Credit Repair is an ongoing process, like the growth of any other system. A system that works perfectly will require periodic monitoring and regular reviews to make sure that the aims of the system are achieved. The exact same is true for fixing one’s credit history, including understanding the various areas of interest which may be reported, identifying the various mistakes that can be created and learning how to fix credit score errors. Among the best ways to raise your credit score is via Credit Repair.
There are several areas that are generally confused throughout the credit repair process, the first of which is inaccurate or incomplete information. This may lead to quite a few problems, like the inability to get approved for home, auto and business loans; being declined for employment; having bad credit report ratings; not qualifying for insurance; not being able to get certain professional licenses; and a large number of other issues. By way of example, missing data from a credit report can lower an individual’s credit score by up to 200 points. The usual cause of this problem is the failure to report accurate information.
When there are no national laws to protect consumers from inaccurate or incomplete information, the federal trade commission has taken measures to ensure that all consumers have access to fair and accurate reporting. The federal trade commission enacts many rules and guidelines to help Americans understand and avoid common mistakes and the negative consequences of those mistakes. For instance, the three largest credit repair agencies in america must inform consumers of the differences between debt settlement and bankruptcy as well as the choices available to them. The commission also requires credit bureaus to provide consumers with reasonable notices regarding changes in credit scores, any negative action which might be taken against them and other important information. One of the biggest issues that consumers face is the failure to properly understand the Fair Credit Reporting Act and its own rights.
Under FCRA, creditors are prohibited from making false statements regarding a consumer’s credit report. However, it doesn’t matter if those statements are true or not. For instance, it’s perfectly acceptable for a creditor to report inaccurate negative information on a consumer’s credit report if that creditor reports that information to all the credit reporting bureaus. So, what if a consumer decides to question that negative information? Is it officially valid?

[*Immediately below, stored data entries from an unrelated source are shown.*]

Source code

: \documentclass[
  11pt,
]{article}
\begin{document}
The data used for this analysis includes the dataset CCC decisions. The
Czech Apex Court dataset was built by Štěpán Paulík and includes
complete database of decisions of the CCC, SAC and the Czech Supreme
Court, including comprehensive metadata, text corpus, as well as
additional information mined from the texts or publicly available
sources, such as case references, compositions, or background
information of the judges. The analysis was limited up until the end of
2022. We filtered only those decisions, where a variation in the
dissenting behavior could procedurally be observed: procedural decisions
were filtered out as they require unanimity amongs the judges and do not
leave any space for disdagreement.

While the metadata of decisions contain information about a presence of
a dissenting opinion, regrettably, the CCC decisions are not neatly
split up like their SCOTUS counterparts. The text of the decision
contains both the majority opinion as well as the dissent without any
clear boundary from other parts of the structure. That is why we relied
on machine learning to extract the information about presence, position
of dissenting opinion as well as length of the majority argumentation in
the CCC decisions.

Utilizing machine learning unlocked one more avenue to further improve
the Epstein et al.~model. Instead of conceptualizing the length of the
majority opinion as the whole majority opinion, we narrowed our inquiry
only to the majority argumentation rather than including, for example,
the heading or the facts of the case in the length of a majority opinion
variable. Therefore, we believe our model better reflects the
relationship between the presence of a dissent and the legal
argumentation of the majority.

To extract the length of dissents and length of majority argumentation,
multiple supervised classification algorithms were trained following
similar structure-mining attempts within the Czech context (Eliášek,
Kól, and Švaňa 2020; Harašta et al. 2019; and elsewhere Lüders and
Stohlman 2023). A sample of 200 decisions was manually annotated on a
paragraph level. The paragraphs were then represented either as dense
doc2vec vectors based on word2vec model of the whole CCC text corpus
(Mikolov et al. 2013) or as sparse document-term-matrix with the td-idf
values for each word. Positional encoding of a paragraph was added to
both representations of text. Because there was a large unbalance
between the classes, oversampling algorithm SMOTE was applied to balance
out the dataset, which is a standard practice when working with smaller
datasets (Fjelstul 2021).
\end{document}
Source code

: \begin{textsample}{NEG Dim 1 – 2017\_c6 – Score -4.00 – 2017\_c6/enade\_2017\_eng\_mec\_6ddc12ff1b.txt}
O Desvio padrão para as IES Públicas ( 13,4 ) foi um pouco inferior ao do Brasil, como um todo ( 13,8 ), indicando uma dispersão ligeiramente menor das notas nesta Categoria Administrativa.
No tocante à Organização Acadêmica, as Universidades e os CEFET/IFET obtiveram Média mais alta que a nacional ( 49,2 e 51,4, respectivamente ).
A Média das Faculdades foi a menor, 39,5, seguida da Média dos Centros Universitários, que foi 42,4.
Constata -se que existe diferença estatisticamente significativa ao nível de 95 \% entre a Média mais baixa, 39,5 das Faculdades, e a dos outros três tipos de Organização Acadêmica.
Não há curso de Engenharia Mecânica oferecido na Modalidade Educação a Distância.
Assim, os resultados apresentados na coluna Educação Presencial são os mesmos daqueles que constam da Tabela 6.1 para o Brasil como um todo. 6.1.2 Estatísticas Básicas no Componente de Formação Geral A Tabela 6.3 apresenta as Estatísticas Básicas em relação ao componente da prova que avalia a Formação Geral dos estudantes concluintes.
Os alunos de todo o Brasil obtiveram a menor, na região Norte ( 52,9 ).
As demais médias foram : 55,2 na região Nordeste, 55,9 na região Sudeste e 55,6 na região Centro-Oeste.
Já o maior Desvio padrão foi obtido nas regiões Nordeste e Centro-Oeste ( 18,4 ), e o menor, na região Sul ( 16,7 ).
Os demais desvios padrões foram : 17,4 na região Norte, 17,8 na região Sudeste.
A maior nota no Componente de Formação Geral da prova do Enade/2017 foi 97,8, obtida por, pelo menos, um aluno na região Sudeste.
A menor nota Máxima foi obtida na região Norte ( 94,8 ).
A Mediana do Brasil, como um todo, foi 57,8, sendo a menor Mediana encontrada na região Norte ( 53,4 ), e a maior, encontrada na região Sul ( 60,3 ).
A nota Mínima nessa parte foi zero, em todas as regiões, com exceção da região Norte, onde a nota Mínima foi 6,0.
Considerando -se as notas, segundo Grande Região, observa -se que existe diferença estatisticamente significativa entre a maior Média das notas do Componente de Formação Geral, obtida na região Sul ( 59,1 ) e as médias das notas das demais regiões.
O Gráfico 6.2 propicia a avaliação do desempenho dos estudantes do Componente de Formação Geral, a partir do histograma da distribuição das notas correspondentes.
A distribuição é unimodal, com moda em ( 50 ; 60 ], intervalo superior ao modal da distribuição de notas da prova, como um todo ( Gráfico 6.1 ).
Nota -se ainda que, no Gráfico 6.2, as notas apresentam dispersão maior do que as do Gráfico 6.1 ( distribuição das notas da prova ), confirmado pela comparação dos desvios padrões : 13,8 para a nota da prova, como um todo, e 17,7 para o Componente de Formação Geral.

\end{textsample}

This is a tricky question. In theory, it might seem that a creditor has every right to include inaccurate negative things on a consumer’s credit report. But that would mean that the creditor is practicing false advertisements. Most credit repair companies dispute negative items on a customer’s report. If the credit reporting bureaus take the dispute seriously, the creditor will be asked to remove inaccurate negative items. But this will hardly ever occur.
Many credit repair providers will simply instruct their customers not to take action to correct the problem. Why would they do that? If a creditor refuses to take action to correct inaccurate information, the credit bureau is under no obligation to remove erroneous information. The credit bureau can choose to investigate the dispute and take action to investigate before making a determination. Then it could issue a letter to the creditor notifying them that the information is inaccurate and have to be updated.
This situation plays out over daily. A consumer decides to buy a car and does a little bit of research to see what the price will be. After talking with a trader, he makes the decision to buy the car. A couple of months pass by and he calls the dealer and says the cost he is offered is much less than what he had been told. He asks for a refund and is told he cannot get a refund because the credit report comprises an error.
The next step would be to allow him to send a letter to the credit reporting bureau, disputing the errors on his credit report. If he had done this before employing the credit repair company, he would have been able to make a formal dispute. If he hadn’t had the aid of the credit repair company, he may have had to try to make the dispute himself. By using the services of a credit repair company, you are given the benefit of someone else being able to help you in this aspect of credit repair.